§ Assignment
Could you give the entries back exactly as they stand, minus any pictures?

Records for this task: Begin

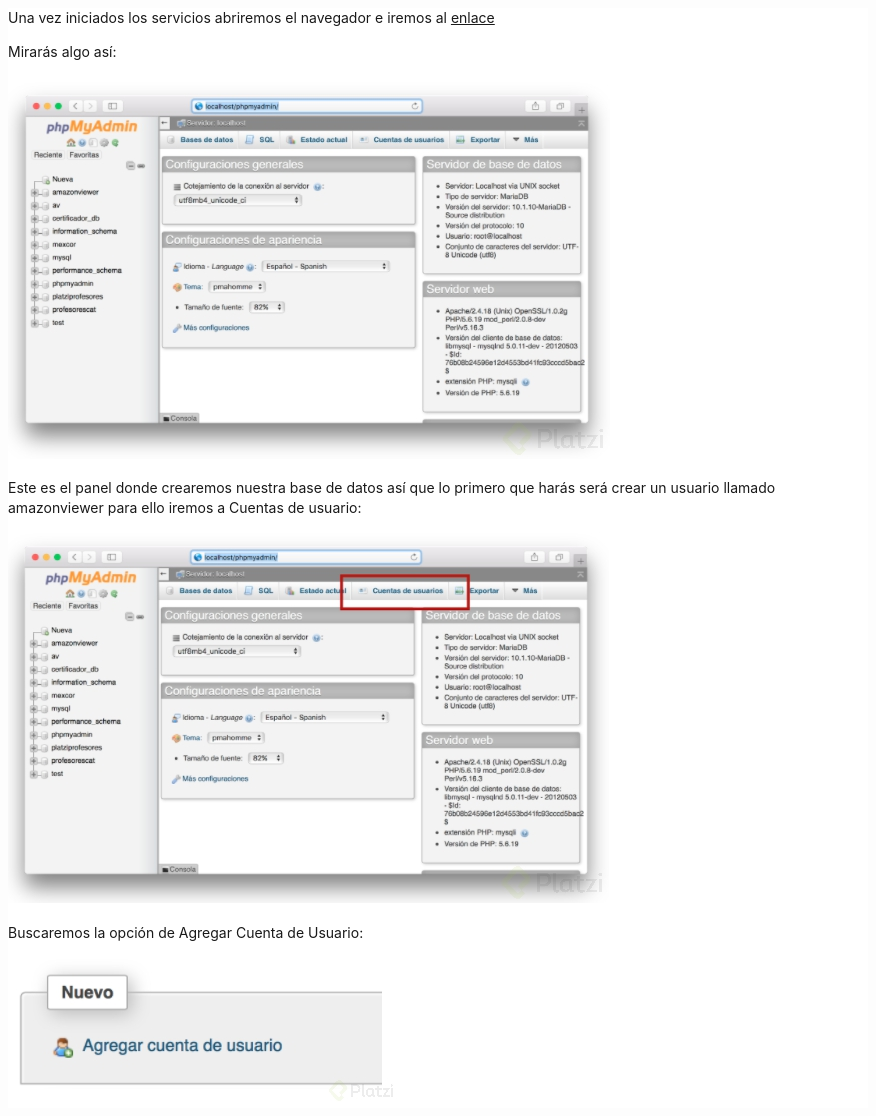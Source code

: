 Una vez iniciados los servicios abriremos el navegador e iremos al [enlace](http://localhost/phpmyadmin/)

Mirarás algo así:

![26_Creando_DB_conectando_proyecto_MySQL_03](src/Curso_Avanzado_de_Java_SE/26_Creando_DB_conectando_proyecto_MySQL_03.jpg)

Este es el panel donde crearemos nuestra base de datos así que lo primero que harás será crear un usuario llamado amazonviewer para ello iremos a Cuentas de usuario:

![26_Creando_DB_conectando_proyecto_MySQL_04](src/Curso_Avanzado_de_Java_SE/26_Creando_DB_conectando_proyecto_MySQL_04.jpg)

Buscaremos la opción de Agregar Cuenta de Usuario:

![26_Creando_DB_conectando_proyecto_MySQL_05](src/Curso_Avanzado_de_Java_SE/26_Creando_DB_conectando_proyecto_MySQL_05.jpg)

Records for this task: End

§ Task result
Source code

: Una vez iniciados los servicios abriremos el navegador e iremos al [enlace](http://localhost/phpmyadmin/)

Mirarás algo así:

![26_Creando_DB_conectando_proyecto_MySQL_03](src/Curso_Avanzado_de_Java_SE/26_Creando_DB_conectando_proyecto_MySQL_03.jpg)

Este es el panel donde crearemos nuestra base de datos así que lo primero que harás será crear un usuario llamado amazonviewer para ello iremos a Cuentas de usuario:

![26_Creando_DB_conectando_proyecto_MySQL_04](src/Curso_Avanzado_de_Java_SE/26_Creando_DB_conectando_proyecto_MySQL_04.jpg)

Buscaremos la opción de Agregar Cuenta de Usuario:

![26_Creando_DB_conectando_proyecto_MySQL_05](src/Curso_Avanzado_de_Java_SE/26_Creando_DB_conectando_proyecto_MySQL_05.jpg)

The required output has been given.